Plain-text document sources
---------------

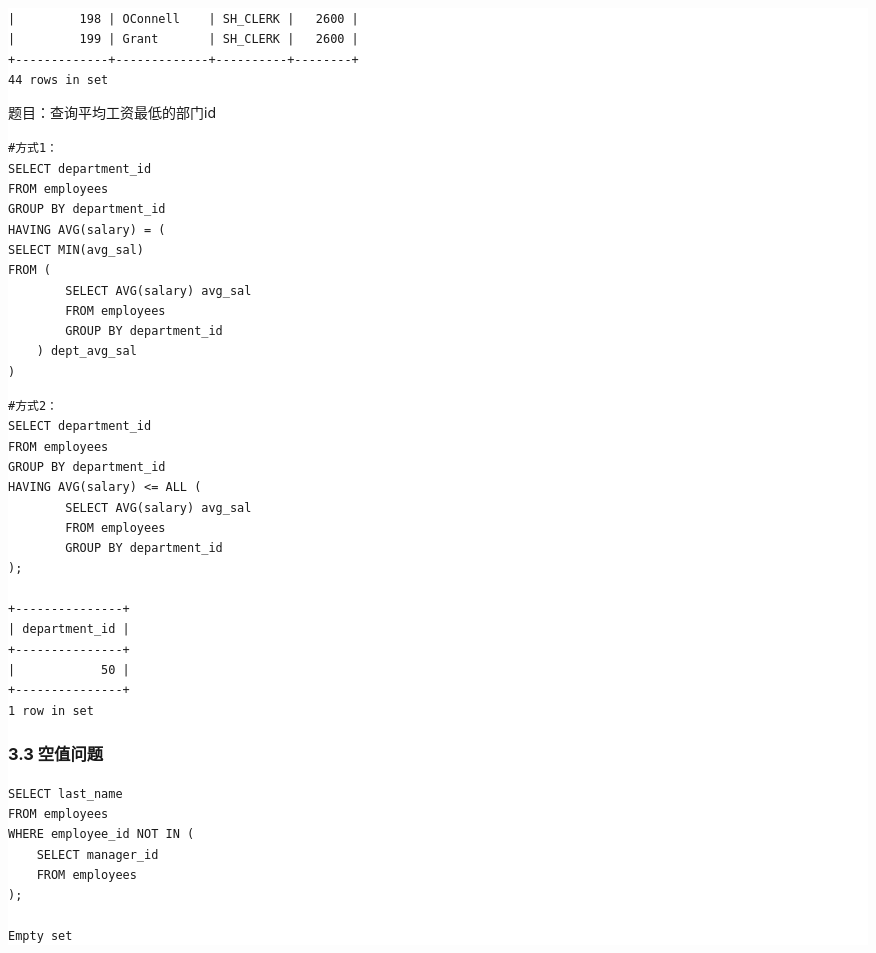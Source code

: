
 ```MYSQL
|         198 | OConnell    | SH_CLERK |   2600 |
|         199 | Grant       | SH_CLERK |   2600 |
+-------------+-------------+----------+--------+
44 rows in set
```

题目：查询平均工资最低的部门id

```mysql
#方式1：
SELECT department_id
FROM employees
GROUP BY department_id
HAVING AVG(salary) = (
SELECT MIN(avg_sal)
FROM (
        SELECT AVG(salary) avg_sal
        FROM employees
        GROUP BY department_id
    ) dept_avg_sal
)
```

```mysql
#方式2：
SELECT department_id
FROM employees
GROUP BY department_id
HAVING AVG(salary) <= ALL (
        SELECT AVG(salary) avg_sal
        FROM employees
        GROUP BY department_id
);

+---------------+
| department_id |
+---------------+
|            50 |
+---------------+
1 row in set
```

### 3.3 空值问题

```mysql
SELECT last_name
FROM employees
WHERE employee_id NOT IN (
    SELECT manager_id
    FROM employees
);

Empty set
```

---------------

EXERCISE PROMPT: Give back the entries verbatim but drop every picture.

COMPLETED TASK:
Source code

:
 ```MYSQL
|         198 | OConnell    | SH_CLERK |   2600 |
|         199 | Grant       | SH_CLERK |   2600 |
+-------------+-------------+----------+--------+
44 rows in set
```

题目：查询平均工资最低的部门id

```mysql
#方式1：
SELECT department_id
FROM employees
GROUP BY department_id
HAVING AVG(salary) = (
SELECT MIN(avg_sal)
FROM (
        SELECT AVG(salary) avg_sal
        FROM employees
        GROUP BY department_id
    ) dept_avg_sal
)
```

```mysql
#方式2：
SELECT department_id
FROM employees
GROUP BY department_id
HAVING AVG(salary) <= ALL (
        SELECT AVG(salary) avg_sal
        FROM employees
        GROUP BY department_id
);

+---------------+
| department_id |
+---------------+
|            50 |
+---------------+
1 row in set
```

### 3.3 空值问题

```mysql
SELECT last_name
FROM employees
WHERE employee_id NOT IN (
    SELECT manager_id
    FROM employees
);

Empty set
```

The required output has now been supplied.